» **Task directions**
I need each line of the entries below that includes the string "thermistor".

Source texts of formatted documents:
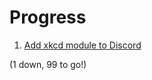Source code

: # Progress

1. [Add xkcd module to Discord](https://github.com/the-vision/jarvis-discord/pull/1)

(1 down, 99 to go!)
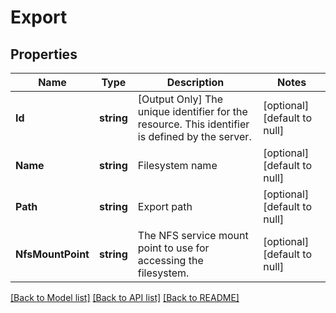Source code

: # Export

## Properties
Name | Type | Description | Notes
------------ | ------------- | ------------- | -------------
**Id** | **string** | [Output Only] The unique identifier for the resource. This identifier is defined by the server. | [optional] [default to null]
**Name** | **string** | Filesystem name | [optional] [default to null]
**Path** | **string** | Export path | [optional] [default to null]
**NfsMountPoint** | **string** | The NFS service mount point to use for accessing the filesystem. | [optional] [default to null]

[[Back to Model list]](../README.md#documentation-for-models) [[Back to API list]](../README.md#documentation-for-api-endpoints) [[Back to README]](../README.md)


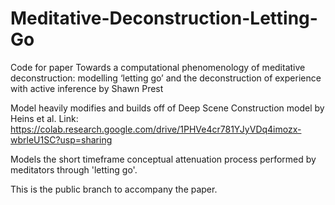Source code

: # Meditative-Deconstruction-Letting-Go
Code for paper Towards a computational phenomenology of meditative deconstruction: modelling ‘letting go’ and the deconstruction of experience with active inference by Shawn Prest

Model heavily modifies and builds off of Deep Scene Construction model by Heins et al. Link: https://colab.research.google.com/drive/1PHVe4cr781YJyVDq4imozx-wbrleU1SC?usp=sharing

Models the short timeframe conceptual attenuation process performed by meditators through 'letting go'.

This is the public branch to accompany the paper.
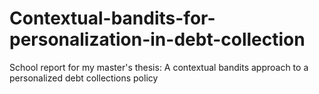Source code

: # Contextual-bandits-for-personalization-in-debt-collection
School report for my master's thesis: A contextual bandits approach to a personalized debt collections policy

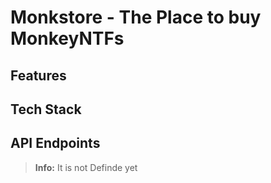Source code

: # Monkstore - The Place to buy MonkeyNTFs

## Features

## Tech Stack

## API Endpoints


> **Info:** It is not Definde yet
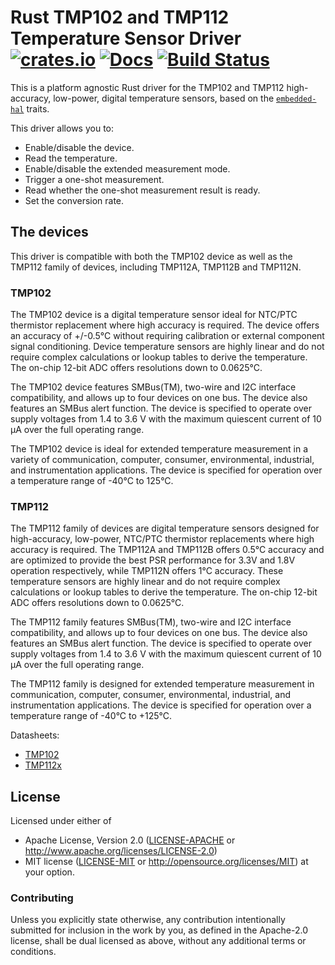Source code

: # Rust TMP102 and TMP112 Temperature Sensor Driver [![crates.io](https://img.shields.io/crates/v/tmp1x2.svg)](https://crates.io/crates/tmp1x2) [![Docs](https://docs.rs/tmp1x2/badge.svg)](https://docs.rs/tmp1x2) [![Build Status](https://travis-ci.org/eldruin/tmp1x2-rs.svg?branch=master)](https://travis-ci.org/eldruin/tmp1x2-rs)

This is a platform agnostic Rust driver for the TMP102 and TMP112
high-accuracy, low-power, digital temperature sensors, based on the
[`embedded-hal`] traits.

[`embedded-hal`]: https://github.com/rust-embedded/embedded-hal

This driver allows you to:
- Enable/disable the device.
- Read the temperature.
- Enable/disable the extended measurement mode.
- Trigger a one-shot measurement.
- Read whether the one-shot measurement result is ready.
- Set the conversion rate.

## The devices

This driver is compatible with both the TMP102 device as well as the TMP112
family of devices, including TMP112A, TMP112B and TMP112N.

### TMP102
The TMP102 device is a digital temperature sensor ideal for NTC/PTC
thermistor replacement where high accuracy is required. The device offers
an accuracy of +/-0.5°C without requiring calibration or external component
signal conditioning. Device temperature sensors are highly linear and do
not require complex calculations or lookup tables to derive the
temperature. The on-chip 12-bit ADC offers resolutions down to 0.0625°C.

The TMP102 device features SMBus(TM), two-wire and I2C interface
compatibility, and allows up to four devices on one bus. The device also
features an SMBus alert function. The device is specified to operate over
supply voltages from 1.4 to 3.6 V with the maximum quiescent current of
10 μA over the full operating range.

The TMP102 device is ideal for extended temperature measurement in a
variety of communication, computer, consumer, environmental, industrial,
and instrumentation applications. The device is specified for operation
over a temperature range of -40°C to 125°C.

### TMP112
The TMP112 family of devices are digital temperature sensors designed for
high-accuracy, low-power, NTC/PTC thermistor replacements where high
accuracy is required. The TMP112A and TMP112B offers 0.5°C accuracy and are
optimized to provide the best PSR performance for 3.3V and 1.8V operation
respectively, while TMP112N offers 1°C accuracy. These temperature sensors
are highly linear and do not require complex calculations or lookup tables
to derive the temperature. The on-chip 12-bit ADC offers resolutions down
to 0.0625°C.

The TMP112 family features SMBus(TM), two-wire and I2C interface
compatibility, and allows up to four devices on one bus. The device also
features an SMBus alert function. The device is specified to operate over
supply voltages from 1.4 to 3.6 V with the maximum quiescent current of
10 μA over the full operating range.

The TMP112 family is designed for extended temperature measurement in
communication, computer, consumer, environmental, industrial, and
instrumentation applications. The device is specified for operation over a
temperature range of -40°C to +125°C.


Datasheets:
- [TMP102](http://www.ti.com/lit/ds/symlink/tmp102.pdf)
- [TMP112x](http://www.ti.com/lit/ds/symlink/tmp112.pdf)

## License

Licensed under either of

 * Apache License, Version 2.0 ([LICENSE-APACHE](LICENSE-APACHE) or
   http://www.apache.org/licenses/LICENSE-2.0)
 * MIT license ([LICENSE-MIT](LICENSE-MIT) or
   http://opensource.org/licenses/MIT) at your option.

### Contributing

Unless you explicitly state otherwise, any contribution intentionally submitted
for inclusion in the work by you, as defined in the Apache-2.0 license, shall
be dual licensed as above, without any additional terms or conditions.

» **Reply**
thermistor replacement where high accuracy is required. The device offers
high-accuracy, low-power, NTC/PTC thermistor replacements where high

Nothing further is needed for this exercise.